Load testing metrics

To estimate every aspect of your application’s performance and measure the success of load testing, the following metrics are used:

  • Latency: the amount of time it takes to send information from one point to another. Measure 90th Percentile Response Time (Industry practices)
  • Request per second: number of requests sent to target server per second
  • Throughput: requests processed during the test (Requests per minute).
  • Errors percentage: percentage of errored requests compared to all requests.
  • CPU utilization: the sum of work handled by the CPU.
  • Memory utilization: the amount of RAM used by the application during testing.
  • Network utilization: the amount of traffic on the network compared to the peak amount that the network can support.
  • Disk usage: the amount of storage needed for the application and its overall operation.

Let the testing begin.

Configuration of the client and server

For the server, make a replica of your production environment:

  • Extrapolating load test results is a very risky business. If you run the test on a one-gigabyte machine with two cores then what will results look like on a two-gigabyte machine with four cores? It’s practically impossible to know.
  • Therefore, you should replicate your production environment in every aspect: machine profile, configuration, database, network architecture, load balancer, firewalls, etc.
  • One method is to create complete images of production machines to be duplicated in your test or staging environment.

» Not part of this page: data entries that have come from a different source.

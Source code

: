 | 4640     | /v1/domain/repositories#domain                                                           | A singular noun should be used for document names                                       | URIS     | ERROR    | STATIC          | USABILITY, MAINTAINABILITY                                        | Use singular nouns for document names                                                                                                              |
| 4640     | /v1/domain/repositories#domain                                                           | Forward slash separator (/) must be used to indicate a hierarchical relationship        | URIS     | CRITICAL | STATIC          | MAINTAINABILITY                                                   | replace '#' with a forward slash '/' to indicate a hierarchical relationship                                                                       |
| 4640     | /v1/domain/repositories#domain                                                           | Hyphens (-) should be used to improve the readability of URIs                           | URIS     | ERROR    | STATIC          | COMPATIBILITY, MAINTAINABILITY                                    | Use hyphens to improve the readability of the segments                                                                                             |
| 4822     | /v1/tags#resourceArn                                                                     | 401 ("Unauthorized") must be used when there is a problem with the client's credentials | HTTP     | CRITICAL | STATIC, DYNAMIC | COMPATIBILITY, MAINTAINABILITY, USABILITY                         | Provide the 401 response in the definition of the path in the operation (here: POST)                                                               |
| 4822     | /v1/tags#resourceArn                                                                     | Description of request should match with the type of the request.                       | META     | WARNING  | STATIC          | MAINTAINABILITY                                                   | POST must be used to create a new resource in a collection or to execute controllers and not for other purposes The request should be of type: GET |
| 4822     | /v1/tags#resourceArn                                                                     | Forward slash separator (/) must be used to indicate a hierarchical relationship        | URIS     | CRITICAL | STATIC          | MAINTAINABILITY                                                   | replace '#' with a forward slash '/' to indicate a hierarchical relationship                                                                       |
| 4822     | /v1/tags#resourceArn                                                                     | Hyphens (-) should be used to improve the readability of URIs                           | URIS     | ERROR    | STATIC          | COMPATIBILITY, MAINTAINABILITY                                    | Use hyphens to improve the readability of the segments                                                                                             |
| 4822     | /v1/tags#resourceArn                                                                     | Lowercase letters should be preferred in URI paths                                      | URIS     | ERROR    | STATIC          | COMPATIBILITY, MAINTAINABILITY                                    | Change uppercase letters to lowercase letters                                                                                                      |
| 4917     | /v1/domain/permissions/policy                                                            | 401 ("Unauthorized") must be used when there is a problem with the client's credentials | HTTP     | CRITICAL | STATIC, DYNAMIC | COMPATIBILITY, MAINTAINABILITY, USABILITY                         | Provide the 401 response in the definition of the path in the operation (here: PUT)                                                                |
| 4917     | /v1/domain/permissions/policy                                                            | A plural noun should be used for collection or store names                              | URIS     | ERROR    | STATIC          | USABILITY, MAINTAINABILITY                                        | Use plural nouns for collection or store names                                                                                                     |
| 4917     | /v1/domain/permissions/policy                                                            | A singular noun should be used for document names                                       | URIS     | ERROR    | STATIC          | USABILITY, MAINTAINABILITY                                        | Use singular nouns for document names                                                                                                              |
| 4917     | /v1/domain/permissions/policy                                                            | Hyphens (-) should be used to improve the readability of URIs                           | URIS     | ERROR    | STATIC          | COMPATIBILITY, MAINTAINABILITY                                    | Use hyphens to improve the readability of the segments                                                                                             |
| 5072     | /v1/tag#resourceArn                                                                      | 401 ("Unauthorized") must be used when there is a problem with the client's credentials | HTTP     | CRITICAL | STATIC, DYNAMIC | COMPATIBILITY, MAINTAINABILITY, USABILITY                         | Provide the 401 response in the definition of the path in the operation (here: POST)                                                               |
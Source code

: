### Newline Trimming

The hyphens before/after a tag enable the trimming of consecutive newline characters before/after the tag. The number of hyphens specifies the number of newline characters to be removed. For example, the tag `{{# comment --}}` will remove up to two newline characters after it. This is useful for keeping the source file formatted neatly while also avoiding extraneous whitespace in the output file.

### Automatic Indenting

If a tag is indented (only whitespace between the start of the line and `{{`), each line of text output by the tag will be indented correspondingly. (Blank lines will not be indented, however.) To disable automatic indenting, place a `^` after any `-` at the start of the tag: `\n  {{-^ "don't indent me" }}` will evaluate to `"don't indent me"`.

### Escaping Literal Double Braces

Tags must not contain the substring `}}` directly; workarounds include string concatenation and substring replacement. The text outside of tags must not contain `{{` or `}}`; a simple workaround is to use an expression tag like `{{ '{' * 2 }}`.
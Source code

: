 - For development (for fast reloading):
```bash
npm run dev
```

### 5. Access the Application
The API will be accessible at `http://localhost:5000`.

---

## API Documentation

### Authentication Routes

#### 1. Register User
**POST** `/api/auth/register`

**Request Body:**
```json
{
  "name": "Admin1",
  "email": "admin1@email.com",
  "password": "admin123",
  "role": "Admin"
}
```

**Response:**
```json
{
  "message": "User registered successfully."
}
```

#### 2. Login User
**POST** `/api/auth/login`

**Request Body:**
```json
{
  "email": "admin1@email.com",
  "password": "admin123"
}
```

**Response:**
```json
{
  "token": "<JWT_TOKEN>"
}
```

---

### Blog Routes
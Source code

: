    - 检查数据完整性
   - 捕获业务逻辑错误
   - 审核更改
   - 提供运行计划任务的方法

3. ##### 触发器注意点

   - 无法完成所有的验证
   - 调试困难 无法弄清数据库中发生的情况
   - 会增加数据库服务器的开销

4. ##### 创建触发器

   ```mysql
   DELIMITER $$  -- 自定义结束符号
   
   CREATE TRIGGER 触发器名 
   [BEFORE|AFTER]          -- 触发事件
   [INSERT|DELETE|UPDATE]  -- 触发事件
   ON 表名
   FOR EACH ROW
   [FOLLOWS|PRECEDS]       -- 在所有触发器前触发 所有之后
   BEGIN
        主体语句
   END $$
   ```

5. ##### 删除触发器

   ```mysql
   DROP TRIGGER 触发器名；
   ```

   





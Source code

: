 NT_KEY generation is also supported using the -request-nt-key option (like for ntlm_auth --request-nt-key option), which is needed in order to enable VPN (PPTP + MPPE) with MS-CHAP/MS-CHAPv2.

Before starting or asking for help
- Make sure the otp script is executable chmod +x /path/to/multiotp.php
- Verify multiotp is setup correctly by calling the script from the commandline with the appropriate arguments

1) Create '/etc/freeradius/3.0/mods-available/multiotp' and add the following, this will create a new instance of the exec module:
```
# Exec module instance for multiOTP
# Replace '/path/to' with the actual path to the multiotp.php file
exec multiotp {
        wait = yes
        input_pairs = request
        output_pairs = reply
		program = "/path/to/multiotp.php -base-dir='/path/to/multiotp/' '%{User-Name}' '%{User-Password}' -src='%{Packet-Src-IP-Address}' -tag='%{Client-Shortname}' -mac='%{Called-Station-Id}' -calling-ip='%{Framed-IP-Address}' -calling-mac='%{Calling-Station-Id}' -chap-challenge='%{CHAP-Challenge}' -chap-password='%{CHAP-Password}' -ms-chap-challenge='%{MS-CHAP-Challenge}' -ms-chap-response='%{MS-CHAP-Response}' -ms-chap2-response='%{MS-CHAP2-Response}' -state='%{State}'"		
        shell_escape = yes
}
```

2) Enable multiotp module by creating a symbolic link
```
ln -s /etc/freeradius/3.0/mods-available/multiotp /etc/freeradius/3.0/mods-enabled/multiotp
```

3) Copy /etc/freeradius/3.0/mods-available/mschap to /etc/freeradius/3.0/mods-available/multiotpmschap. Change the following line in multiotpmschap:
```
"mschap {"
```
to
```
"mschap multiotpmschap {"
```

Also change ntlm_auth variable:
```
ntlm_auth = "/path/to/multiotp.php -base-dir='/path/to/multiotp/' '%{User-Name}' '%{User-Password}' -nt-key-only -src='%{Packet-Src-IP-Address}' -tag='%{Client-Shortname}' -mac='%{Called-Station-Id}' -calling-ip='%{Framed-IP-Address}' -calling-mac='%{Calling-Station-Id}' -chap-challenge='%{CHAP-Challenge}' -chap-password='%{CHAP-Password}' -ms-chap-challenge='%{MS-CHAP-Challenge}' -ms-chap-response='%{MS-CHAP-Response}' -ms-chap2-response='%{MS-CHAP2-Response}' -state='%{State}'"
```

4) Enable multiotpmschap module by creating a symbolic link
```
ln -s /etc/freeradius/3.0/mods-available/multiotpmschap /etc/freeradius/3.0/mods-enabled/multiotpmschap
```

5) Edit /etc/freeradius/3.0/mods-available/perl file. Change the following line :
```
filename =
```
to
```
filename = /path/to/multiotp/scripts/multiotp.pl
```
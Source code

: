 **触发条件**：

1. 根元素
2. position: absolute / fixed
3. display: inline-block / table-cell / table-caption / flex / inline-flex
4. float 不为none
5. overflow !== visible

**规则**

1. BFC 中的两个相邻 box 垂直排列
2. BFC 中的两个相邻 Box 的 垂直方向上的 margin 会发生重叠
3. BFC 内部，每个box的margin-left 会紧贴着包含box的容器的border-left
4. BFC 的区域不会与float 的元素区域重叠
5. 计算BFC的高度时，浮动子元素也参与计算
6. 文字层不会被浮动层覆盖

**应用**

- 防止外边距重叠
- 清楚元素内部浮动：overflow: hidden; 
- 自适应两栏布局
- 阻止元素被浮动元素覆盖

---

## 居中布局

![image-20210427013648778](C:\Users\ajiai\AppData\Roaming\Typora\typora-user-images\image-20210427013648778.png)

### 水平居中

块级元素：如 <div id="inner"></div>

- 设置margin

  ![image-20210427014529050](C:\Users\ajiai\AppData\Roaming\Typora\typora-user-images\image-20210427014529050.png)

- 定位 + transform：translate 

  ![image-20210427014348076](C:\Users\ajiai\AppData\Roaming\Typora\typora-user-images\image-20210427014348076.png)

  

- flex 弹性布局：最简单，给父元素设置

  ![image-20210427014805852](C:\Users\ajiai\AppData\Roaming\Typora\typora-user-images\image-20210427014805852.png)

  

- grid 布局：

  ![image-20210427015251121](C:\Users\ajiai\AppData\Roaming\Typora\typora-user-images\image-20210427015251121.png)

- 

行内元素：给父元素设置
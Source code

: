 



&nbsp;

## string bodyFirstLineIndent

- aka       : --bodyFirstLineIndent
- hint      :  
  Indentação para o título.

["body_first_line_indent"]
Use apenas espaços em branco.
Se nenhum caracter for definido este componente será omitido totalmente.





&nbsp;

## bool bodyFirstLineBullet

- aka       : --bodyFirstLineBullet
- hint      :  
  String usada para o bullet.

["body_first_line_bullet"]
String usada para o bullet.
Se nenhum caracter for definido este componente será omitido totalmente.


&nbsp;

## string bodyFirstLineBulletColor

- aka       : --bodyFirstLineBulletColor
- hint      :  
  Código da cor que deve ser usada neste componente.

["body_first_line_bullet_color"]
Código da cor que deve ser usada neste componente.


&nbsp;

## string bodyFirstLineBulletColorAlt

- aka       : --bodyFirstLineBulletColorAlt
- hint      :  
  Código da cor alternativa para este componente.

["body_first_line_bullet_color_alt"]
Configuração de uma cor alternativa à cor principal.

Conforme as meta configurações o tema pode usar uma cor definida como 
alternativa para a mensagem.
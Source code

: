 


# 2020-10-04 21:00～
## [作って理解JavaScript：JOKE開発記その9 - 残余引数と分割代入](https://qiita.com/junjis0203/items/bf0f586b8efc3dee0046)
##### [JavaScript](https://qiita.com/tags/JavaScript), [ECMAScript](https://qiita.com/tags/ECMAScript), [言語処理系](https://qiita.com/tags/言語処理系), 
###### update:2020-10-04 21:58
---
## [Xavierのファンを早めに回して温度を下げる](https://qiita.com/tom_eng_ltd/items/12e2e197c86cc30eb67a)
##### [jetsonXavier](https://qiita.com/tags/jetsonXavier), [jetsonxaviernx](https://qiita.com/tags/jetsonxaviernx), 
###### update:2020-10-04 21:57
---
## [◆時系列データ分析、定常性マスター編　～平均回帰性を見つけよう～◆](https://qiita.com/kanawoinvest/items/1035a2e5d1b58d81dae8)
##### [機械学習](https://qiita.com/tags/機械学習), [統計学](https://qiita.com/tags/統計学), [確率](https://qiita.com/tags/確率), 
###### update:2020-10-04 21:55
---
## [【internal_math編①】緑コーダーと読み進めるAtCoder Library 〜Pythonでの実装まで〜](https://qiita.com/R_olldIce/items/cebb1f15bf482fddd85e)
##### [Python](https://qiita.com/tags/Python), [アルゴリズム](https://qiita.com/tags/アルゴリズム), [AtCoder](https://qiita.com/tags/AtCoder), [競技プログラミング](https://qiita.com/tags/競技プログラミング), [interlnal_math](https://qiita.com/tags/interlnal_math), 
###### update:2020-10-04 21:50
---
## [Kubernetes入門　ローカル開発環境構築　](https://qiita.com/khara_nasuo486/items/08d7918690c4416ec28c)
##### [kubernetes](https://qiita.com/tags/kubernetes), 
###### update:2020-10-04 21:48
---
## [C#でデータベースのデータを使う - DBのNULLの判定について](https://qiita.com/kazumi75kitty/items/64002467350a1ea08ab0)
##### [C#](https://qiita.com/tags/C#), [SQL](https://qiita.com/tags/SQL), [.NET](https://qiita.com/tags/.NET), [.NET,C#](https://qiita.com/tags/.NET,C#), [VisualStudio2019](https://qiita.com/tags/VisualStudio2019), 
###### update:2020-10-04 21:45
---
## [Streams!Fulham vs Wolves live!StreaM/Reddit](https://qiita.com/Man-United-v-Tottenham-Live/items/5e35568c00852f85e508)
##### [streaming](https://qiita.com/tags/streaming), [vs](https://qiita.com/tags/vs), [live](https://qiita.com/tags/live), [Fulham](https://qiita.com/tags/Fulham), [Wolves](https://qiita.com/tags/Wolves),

For the client, you can have any micro instance.

Tools for Load Testing

I used Apache Bench for testing. You can use JMeter or any other tool in the market.

Apache Bench — need to be installed on the client and it is used for sending requests to the server

  • Start by installing Apache Bench (AB)
install apache2-utils

(or)

yum install httpd-tools
  • Apache Bench (AB) usage -
ab [options] [http[s]://]hostname[:port]/pathab -n [number_of_requests_to_perform] -c [number_of_multiple_requests_to_make [http[s]://]hostname[:port]/path
  • Example -
ab -l -n 100 -c 10 -k -H “Accept-Encoding: gzip, deflate” http://www.example.com/
  • Sample Input -
  • Sample output -

Tools/commands used for measuring the server’s performance

  1. top — command is used to show the Linux processes. It provides a dynamic real-time view of the running system.
  2. htop — similar to top, but a little upgraded version.
  3. mpstat 1 — Used for processor related statistics and reports.
  4. iostat 1 — Used for CPU statistics, input/output statistics for the block devices, partitions, and generate reports.
  5. pidstat -G gunicorn 1 — Used for I/O, CPU, memory statistics for Linux processes and generates a report.
  6. docker stats <docker_name>
  7. Metric beat — set it up on your servers and you see the visualizations on Kibana.

New Relic — used for measuring application performance or we can use any other APM tool.

You can get the following info -

Response time of the api
Time spent in python (tested a python application)
Time spent in cache
Time spent in db
Time spent in external apis

You need to test with different combinations of APIs, read APIs, write APIs, etc.

Load Testing Report

A load testing report should describe these points.

  1. Product KPIs met?
  2. Where is the bottleneck? Should provide areas where teams can invest to get better performance
  3. Is infrastructure sufficient?
  4. Further, invest in performance tuning? Whether to take action on the insights from bottleneck discovery should be done before the go-live or not.

Things to discuss before the release

I was not able to do the formatting as per my expectation, so I moved it to a gist.

My investigation was done on a python application with flask (framework), gunicorn (app server), nginx (webserver), MySQL (database) & everything was deployed on AWS.

After working through these points and taking the necessary steps, we can say that our load testing was a success.